From the records below, transcribe only the lines running from the one with "React function components" through the one with "The key word". Keep both of those end lines.

Exercise data »
=======
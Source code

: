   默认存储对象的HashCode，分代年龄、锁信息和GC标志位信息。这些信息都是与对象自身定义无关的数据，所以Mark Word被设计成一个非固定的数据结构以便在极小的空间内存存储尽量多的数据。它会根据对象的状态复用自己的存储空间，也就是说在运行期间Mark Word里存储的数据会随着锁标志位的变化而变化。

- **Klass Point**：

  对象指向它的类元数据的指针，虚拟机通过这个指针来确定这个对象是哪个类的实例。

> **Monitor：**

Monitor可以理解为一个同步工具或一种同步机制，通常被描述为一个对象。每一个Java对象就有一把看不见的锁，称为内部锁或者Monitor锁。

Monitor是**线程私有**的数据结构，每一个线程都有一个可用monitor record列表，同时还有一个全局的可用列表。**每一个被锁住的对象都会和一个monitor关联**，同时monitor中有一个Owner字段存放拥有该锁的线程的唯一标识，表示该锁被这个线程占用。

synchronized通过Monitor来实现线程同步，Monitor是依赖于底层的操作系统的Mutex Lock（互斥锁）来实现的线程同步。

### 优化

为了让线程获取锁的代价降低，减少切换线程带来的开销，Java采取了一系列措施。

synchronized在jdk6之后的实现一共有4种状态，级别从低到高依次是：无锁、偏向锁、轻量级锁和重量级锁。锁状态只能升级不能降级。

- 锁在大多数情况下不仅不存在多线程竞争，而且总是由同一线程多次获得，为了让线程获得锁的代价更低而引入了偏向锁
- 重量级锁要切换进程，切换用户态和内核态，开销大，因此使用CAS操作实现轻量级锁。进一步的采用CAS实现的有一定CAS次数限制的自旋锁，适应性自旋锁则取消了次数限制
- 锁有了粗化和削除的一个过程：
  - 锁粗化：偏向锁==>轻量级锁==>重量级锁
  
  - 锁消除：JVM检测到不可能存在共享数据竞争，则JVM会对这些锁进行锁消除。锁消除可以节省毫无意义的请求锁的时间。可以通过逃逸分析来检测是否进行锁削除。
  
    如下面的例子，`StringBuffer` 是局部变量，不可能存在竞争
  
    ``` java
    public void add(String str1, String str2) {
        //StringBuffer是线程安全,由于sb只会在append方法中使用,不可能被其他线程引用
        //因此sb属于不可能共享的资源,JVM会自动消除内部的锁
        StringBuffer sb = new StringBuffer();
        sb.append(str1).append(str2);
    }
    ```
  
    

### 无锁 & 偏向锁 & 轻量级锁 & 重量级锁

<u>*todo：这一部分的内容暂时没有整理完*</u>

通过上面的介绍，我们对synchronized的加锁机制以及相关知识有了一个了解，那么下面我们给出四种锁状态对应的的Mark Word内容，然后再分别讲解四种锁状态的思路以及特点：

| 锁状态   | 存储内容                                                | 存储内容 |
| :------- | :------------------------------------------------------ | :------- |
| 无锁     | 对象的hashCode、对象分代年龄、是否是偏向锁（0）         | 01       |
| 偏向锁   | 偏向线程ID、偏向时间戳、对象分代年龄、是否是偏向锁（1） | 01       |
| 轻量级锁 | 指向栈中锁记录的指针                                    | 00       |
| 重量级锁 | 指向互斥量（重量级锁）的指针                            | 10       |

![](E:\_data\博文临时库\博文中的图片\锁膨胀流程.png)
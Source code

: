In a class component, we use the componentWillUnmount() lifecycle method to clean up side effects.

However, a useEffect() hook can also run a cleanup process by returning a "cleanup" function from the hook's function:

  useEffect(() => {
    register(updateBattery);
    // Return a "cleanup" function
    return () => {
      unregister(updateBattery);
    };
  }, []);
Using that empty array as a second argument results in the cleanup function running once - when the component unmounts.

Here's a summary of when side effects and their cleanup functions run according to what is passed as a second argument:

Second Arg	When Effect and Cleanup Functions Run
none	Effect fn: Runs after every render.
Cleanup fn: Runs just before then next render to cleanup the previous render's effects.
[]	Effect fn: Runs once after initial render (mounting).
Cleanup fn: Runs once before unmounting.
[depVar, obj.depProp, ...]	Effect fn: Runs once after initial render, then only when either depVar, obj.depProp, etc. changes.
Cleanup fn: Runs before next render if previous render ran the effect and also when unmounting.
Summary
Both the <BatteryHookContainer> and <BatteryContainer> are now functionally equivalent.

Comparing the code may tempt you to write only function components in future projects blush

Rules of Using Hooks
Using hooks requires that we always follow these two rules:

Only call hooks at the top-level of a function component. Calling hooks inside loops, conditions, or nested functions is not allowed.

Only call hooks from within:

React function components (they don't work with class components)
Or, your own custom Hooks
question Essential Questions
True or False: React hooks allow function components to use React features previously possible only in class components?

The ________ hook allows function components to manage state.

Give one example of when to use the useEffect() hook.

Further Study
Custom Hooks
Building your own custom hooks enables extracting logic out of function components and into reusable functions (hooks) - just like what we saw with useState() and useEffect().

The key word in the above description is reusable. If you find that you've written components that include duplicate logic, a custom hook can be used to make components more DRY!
=======
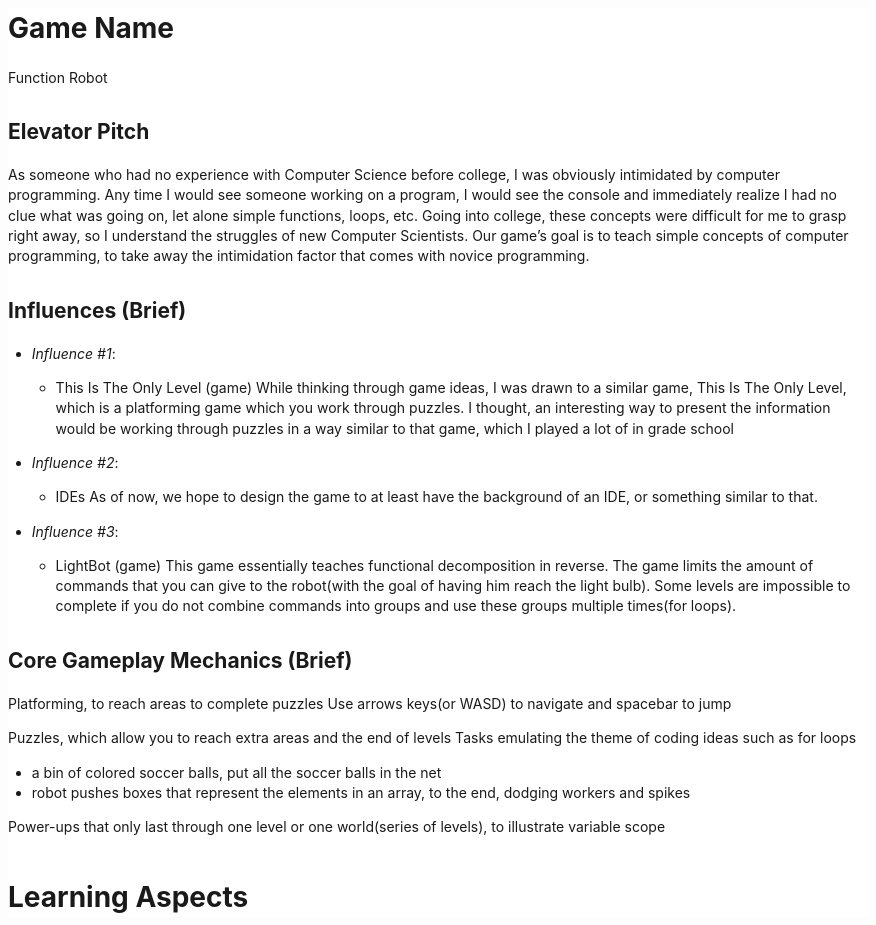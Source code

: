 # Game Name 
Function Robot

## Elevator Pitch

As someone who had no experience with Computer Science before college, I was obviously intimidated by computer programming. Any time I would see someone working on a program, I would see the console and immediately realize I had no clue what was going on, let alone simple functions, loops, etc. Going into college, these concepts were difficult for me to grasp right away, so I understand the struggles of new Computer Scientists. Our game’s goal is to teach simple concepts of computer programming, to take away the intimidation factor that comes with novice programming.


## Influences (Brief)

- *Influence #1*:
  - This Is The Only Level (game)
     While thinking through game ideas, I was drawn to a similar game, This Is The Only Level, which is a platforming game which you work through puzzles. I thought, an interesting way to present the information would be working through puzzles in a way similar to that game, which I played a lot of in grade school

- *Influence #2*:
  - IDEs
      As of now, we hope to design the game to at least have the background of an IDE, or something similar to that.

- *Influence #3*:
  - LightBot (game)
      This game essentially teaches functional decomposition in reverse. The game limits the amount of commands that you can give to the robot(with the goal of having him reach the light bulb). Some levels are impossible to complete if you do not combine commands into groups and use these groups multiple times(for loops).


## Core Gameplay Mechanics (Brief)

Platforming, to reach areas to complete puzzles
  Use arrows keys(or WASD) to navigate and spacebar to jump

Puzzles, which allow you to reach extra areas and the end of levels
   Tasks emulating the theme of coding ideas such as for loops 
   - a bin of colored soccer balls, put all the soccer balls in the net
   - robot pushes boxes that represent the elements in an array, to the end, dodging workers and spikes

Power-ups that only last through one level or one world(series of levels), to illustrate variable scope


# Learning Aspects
=======
Exercise response »
React function components (they don't work with class components)
Or, your own custom Hooks
question Essential Questions
True or False: React hooks allow function components to use React features previously possible only in class components?

The ________ hook allows function components to manage state.

Give one example of when to use the useEffect() hook.

Further Study
Custom Hooks
Building your own custom hooks enables extracting logic out of function components and into reusable functions (hooks) - just like what we saw with useState() and useEffect().

The key word in the above description is reusable. If you find that you've written components that include duplicate logic, a custom hook can be used to make components more DRY!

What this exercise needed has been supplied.